Duitse Anna Haag houdt dagboek bij tijdens de Tweede Wereldoorlog
De Duitse journaliste Anna Haag (1888-1982) houdt tijdens de oorlogsjaren een dagboek bij waarin ze schrijft over het dagelijks leven in het Derde Rijk.
Ze tekent gesprekken op tussen mensen in trams, op straat en in winkels. Ze beschrijft ontmoetingen met vrienden, buren en familieleden, maar noteert ook persoonlijke ontboezemingen. Ze begint haar dagboek op 11 mei 1940 met de woorden: „Waarom zouden een Mozart, een Beethoven, een Goethe hebben geleefd en hun werk hebben geschapen, als wij mensen van nu niets anders weten te doen dan doden en verwoesten?”
Daarmee zet ze de toon voor het vervolg. Ze vertelt over soldaten die hun ouders smeken om niet terug te hoeven keren naar het front, over gruwelijkheden die plaatshebben in bezette gebieden, over dwang- arbeiders die onder barre omstandigheden aan het werk worden gezet, over vrome Duitsers die het Lutherlied meezingen in een cantatedienst, maar intussen medemensen als inferieur gespuis wegzetten.

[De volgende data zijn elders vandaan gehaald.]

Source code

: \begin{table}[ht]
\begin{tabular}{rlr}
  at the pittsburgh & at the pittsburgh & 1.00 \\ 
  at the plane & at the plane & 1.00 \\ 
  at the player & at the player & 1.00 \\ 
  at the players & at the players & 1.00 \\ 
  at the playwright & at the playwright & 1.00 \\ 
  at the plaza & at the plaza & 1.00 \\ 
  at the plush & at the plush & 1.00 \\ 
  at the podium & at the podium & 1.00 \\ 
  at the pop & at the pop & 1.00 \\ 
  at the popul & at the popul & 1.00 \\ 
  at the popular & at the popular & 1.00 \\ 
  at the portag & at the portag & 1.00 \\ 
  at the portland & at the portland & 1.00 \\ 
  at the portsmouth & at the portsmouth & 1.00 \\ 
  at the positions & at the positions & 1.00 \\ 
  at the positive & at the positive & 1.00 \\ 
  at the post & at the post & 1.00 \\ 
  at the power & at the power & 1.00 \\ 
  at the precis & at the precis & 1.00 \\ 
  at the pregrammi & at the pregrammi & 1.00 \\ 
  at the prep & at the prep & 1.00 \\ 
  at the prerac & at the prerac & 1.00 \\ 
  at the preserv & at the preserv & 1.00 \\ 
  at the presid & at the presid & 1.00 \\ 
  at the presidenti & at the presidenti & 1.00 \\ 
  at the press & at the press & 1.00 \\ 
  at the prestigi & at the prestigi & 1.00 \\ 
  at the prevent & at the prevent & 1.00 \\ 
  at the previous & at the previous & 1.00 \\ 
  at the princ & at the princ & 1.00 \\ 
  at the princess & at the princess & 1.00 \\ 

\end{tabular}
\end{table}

En over de Holocaust, waar de Duitsers blijkbaar meer van wisten dan lange tijd is gedacht. Al op 3 juli 1942 schrijft Haag: „Er zijn in Duitsland mensen die beweren dat ze nog nooit iets over de moordpartijen op Joden, over Jodenvervolging in het algemeen hebben gehoord. Je kunt er met je verstand niet bij.”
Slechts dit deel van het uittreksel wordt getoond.